→ DIRECTIONS
Go through the entries below, tally each line that has the word "data", and give only the total.

Pictures paired with source code
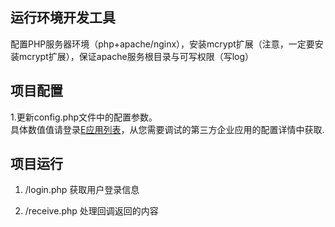 
## 运行环境开发工具
配置PHP服务器环境（php+apache/nginx），安装mcrypt扩展（注意，一定要安装mcrypt扩展），保证apache服务根目录与可写权限（写log）

     
## 项目配置
1.更新config.php文件中的配置参数。  
具体数值值请登录[E应用列表](https://open-dev.dingtalk.com/#/appList)，从您需要调试的第三方企业应用的配置详情中获取.

## 项目运行
1. /login.php  获取用户登录信息

2. /receive.php 处理回调返回的内容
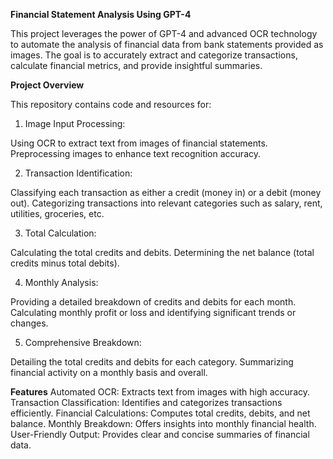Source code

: **Financial Statement Analysis Using GPT-4**

This project leverages the power of GPT-4 and advanced OCR technology to automate the analysis of financial data from bank statements provided as images. The goal is to accurately extract and categorize transactions, calculate financial metrics, and provide insightful summaries.

**Project Overview**

This repository contains code and resources for:

1. Image Input Processing:

Using OCR to extract text from images of financial statements.
Preprocessing images to enhance text recognition accuracy.

2. Transaction Identification:

Classifying each transaction as either a credit (money in) or a debit (money out).
Categorizing transactions into relevant categories such as salary, rent, utilities, groceries, etc.

3. Total Calculation:

Calculating the total credits and debits.
Determining the net balance (total credits minus total debits).

4. Monthly Analysis:

Providing a detailed breakdown of credits and debits for each month.
Calculating monthly profit or loss and identifying significant trends or changes.

5. Comprehensive Breakdown:

Detailing the total credits and debits for each category.
Summarizing financial activity on a monthly basis and overall.

**Features**
Automated OCR: Extracts text from images with high accuracy.
Transaction Classification: Identifies and categorizes transactions efficiently.
Financial Calculations: Computes total credits, debits, and net balance.
Monthly Breakdown: Offers insights into monthly financial health.
User-Friendly Output: Provides clear and concise summaries of financial data.
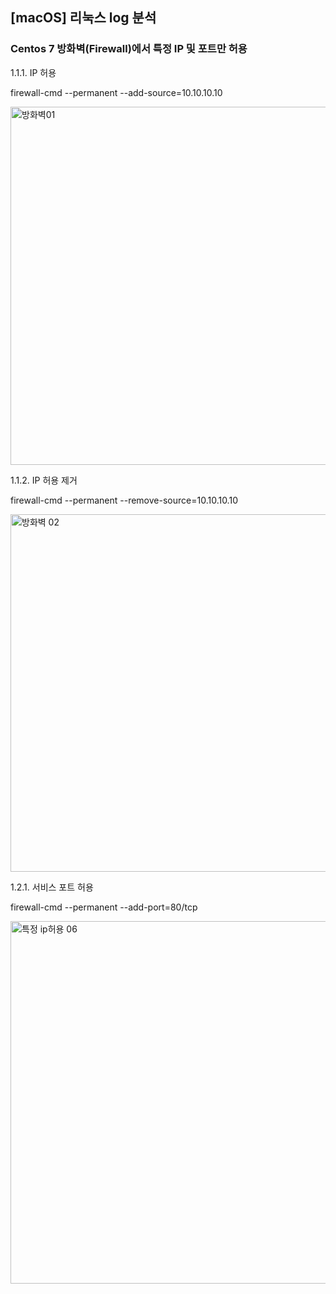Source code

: ## [macOS] 리눅스 log 분석



### Centos 7 방화벽(Firewall)에서 특정 IP 및 포트만 허용 
  
  1.1.1. IP 허용

  firewall-cmd --permanent --add-source=10.10.10.10

  <img width="573" alt="방화벽01" src="https://user-images.githubusercontent.com/87052051/162160149-b3a16c9a-ff7e-47bb-a2a8-efa3d2790621.png">

  1.1.2. IP 허용 제거

  firewall-cmd --permanent --remove-source=10.10.10.10

  <img width="572" alt="방화벽 02" src="https://user-images.githubusercontent.com/87052051/162160205-bef62709-ea0b-4582-a9a4-696419d97579.png">


  1.2.1. 서비스 포트 허용

   firewall-cmd --permanent --add-port=80/tcp

   <img width="580" alt="특정 ip허용 06" src="https://user-images.githubusercontent.com/87052051/162645891-72bf730a-05da-4e0c-8a26-8498d3a37fca.png">




 




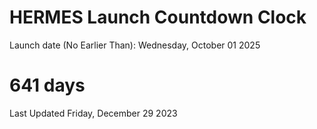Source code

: # HERMES Launch Countdown Clock

Launch date (No Earlier Than): Wednesday, October 01 2025
# 641 days

Last Updated Friday, December 29 2023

→ RESPONSE
2